Updated with current stock price.

NEW YORK (TheStreet) -- Last month, Arena Pharmaceuticals(ARNA) received a positive vote from the FDA's Endocrinologic and Metabolic Drugs Advisory Committee for the use of lorcaserin to treat obesity. The company did an admirable job parrying panelists' questions and the FDA's skepticism and earned an 18-to-4 recommendation for approval, with one abstention. On Wednesday, Arena faces its next hurdle: the Prescription Drug User Fee Act (PDUFA) date for lorcaserin, better known as the FDA's approval decision date for the obesity drug.

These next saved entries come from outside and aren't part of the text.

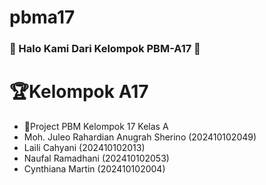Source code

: # pbma17

### 👋 Halo Kami Dari Kelompok PBM-A17 👋

# 🏆Kelompok A17
- 👑Project PBM Kelompok 17 Kelas A
- Moh. Juleo Rahardian Anugrah Sherino (202410102049)
- Laili Cahyani (202410102013)
- Naufal Ramadhani (202410102053)
- Cynthiana Martin (202410102004)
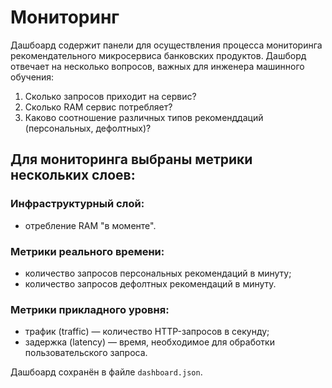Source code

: # Мониторинг

Дашбоард содержит панели для осуществления процесса мониторинга рекомендательного микросервиса банковских продуктов. Дашборд отвечает на несколько вопросов, важных для инженера машинного обучения: 
1) Сколько запросов приходит на сервис?
2) Сколько RAM сервис потребляет? 
3) Каково соотношение различных типов рекоменддаций (персональных, дефолтных)?

## Для мониторинга выбраны метрики нескольких слоев:

### Инфраструктурный слой:
- отребление RAM "в моменте".

### Метрики реального времени:
- количество запросов персональных рекомендаций в минуту;
- количество запросов дефолтных рекомендаций в минуту.

### Метрики прикладного уровня:

- трафик (traffic) — количество HTTP-запросов в секунду;
- задержка (latency) — время, необходимое для обработки пользовательского запроса.

Дашбоард сохранён в файле `dashboard.json`.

Lorcaserin might receive final approval this week, but I think a three-month delay or another complete response letter (CRL) is more likely. As I have said in the past, I expect the FDA will require a Risk Evaluation and Mitigation Strategy (REMS) to minimize inappropriate use of the drug and the risk of an unexpected safety debacle. (The sting of repeated obesity drug fiascos -- American Home Products' fenfluramine-phentermine, known as Fen-phen, and Abbott's(ABT) Meridia in the U.S., and Sanofi's(SNY) rimonabant in Europe -- won't go away any time soon.) Ultimately though, I think lorcaserin will be approved for sale in the US (and probably Europe, although a decision from European regulators won't come until early-to-mid 2013).

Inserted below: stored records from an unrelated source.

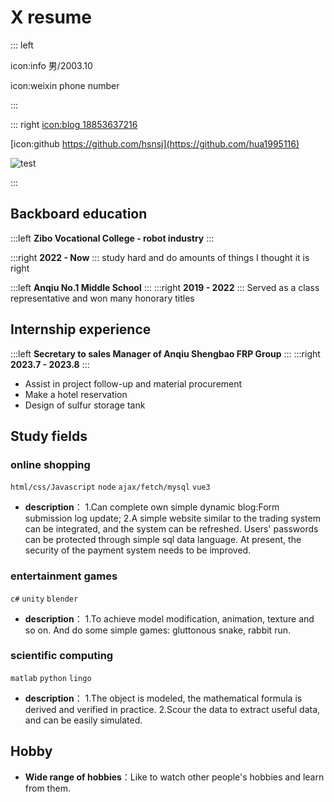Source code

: # X resume

::: left

icon:info 男/2003.10

icon:weixin phone number


:::

::: right
[icon:blog 18853637216](https://qiufeng.blue)

[icon:github https://github.com/hsnsj](https://github.com/hua1995116)

![test](pic.jpg=100x100)

:::

## Backboard education

:::left
**Zibo Vocational College - robot industry**
:::

:::right
**2022 - Now**
:::
study hard and do amounts of things I thought it is right



:::left
**Anqiu No.1 Middle School**
:::
:::right
**2019 - 2022**
:::
Served as a class representative and won many honorary titles

## Internship experience

:::left
**Secretary to sales Manager of Anqiu Shengbao FRP Group**
:::
:::right
**2023.7 - 2023.8**
:::

- Assist in project follow-up and material procurement
- Make a hotel reservation
- Design of sulfur storage tank


## Study fields

### online shopping
`html/css/Javascript` `node` `ajax/fetch/mysql` `vue3`
- **description**：
1.Can complete own simple dynamic blog:Form submission log update;
2.A simple website similar to the trading system can be integrated, and the system can be refreshed. Users' passwords can be protected through simple sql data language. At present, the security of the payment system needs to be improved.
### entertainment games
`c#` `unity` `blender`
  - **description**：
  1.To achieve model modification, animation, texture and so on. And do some simple games: gluttonous snake, rabbit run.
### scientific computing
`matlab`	`python` `lingo` 
 - **description**：
 1.The object is modeled, the mathematical formula is derived and verified in practice.
 2.Scour the data to extract useful data, and can be easily simulated.
 



## Hobby
- **Wide range of hobbies**：Like to watch other people's hobbies and learn from them.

My advice to lorcaserin bulls would be to cherish the moment but sell the stock. (Some investors are doing just that; Arena shares fell 15% Friday after and another 1% Monday after nearly tripling since the FDA panel.) This is as good as it gets. If you're one of the lucky few that can find shares to borrow, congrats -- you've got a good short.

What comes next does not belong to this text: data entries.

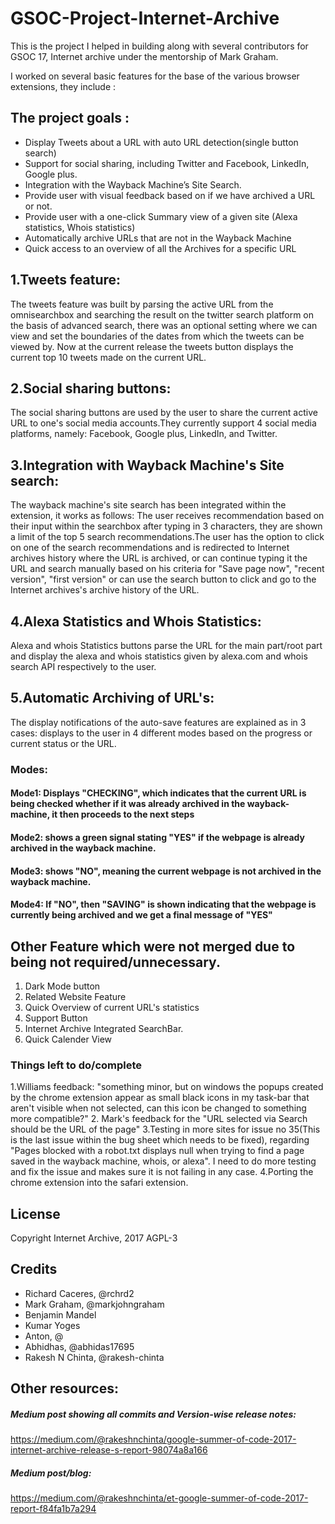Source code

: # GSOC-Project-Internet-Archive
This is the project I helped in building along with several contributors for GSOC 17, Internet archive under the mentorship of Mark Graham.

I worked on several basic features for the base of the various browser extensions, they include :
## The project goals :
- Display Tweets about a URL with auto URL detection(single button search)
- Support for social sharing, including Twitter and Facebook, LinkedIn, Google plus.
- Integration with the Wayback Machine’s Site Search.
- Provide user with visual feedback based on if we have archived a URL or not.
- Provide user with a one-click Summary view of a given site (Alexa statistics, Whois statistics)
- Automatically archive URLs that are not in the Wayback Machine
- Quick access to an overview of all the Archives for a specific URL

## 1.Tweets feature:
The tweets feature was built by parsing the active URL from the omnisearchbox and searching the result on the twitter search platform on the basis of advanced search, there was an optional setting where we can view and set the boundaries of the dates from which the tweets can be viewed by. Now at the current release the tweets button displays the current top 10 tweets made on the current URL.

## 2.Social sharing buttons:
The social sharing buttons are used by the user to share the current active URL to one's social media accounts.They currently support 4 social media platforms, namely: Facebook, Google plus, LinkedIn, and Twitter.

## 3.Integration with Wayback Machine's Site search:
The wayback machine's site search has been integrated within the extension, it works as follows: The user receives recommendation based on their input within the searchbox after typing in 3 characters, they are shown a limit of the top 5 search recommendations.The user has the option to click on one of the search recommendations and is redirected to Internet archives history where the URL is archived, or can continue typing it the URL and search manually based on his criteria for "Save page now", "recent version", "first version" or can use the search button to click and go to the Internet archives's archive history of the URL.

## 4.Alexa Statistics and Whois Statistics:
Alexa and whois Statistics buttons parse the URL for the main part/root part and display the alexa and whois statistics given by alexa.com and whois search API respectively to the user.

## 5.Automatic Archiving of URL's:
The display notifications of the auto-save features are explained as in 3 cases:
displays to the user in 4 different modes based on the progress or current status or the URL.     
### Modes:  
#### Mode1: Displays "CHECKING", which indicates that the current URL is being checked whether if it was already archived in the wayback-machine, it then proceeds to the next steps  
#### Mode2: shows a green signal stating "YES" if the webpage is already archived in the wayback machine.
#### Mode3: shows "NO", meaning the current webpage is not archived in the wayback machine. 
#### Mode4: If "NO", then "SAVING" is shown indicating that the webpage is currently being archived and we get a final message of "YES"

## Other Feature which were not merged due to being not required/unnecessary.
1. Dark Mode button
2. Related Website Feature
3. Quick Overview of current URL's statistics
4. Support Button
5. Internet Archive Integrated SearchBar.
6. Quick Calender View

### Things left to do/complete
1.Williams feedback:
"something minor, but on windows the popups created by the chrome extension appear as small black icons in my task-bar that aren't visible when not selected, can this icon be changed to something more compatible?"
2. Mark's feedback for the "URL selected via Search should be the URL of the page"
3.Testing in more sites for issue no 35(This is the last issue within the bug sheet which needs to be fixed), regarding "Pages blocked with a robot.txt displays null when trying to find a page saved in the wayback machine, whois, or alexa". I need to do more testing and fix the issue and makes sure it is not failing in any case.
4.Porting the chrome extension into the safari extension.


## License

Copyright Internet Archive, 2017
AGPL-3


## Credits

- Richard Caceres, @rchrd2
- Mark Graham, @markjohngraham
- Benjamin Mandel
- Kumar Yoges
- Anton, @
- Abhidhas, @abhidas17695
- Rakesh N Chinta, @rakesh-chinta

## Other resources:
##### Medium post showing all commits and Version-wise release notes:
https://medium.com/@rakeshnchinta/google-summer-of-code-2017-internet-archive-release-s-report-98074a8a166
##### Medium post/blog:
https://medium.com/@rakeshnchinta/et-google-summer-of-code-2017-report-f84fa1b7a294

I doubt lorcaserin will be the mega-blockbuster that bulls expect. History is on my side -- no obesity drug has ever even come close to reaching $1 billion in US sales -- and the company's clinical data contain some worrisome red flags. (Admittedly, I didn't think lorcaserin would be approved until after I read the FDA briefing documents; the comments section will likely overflow with vitriol from those who wrongly think that background disqualifies my opinion.)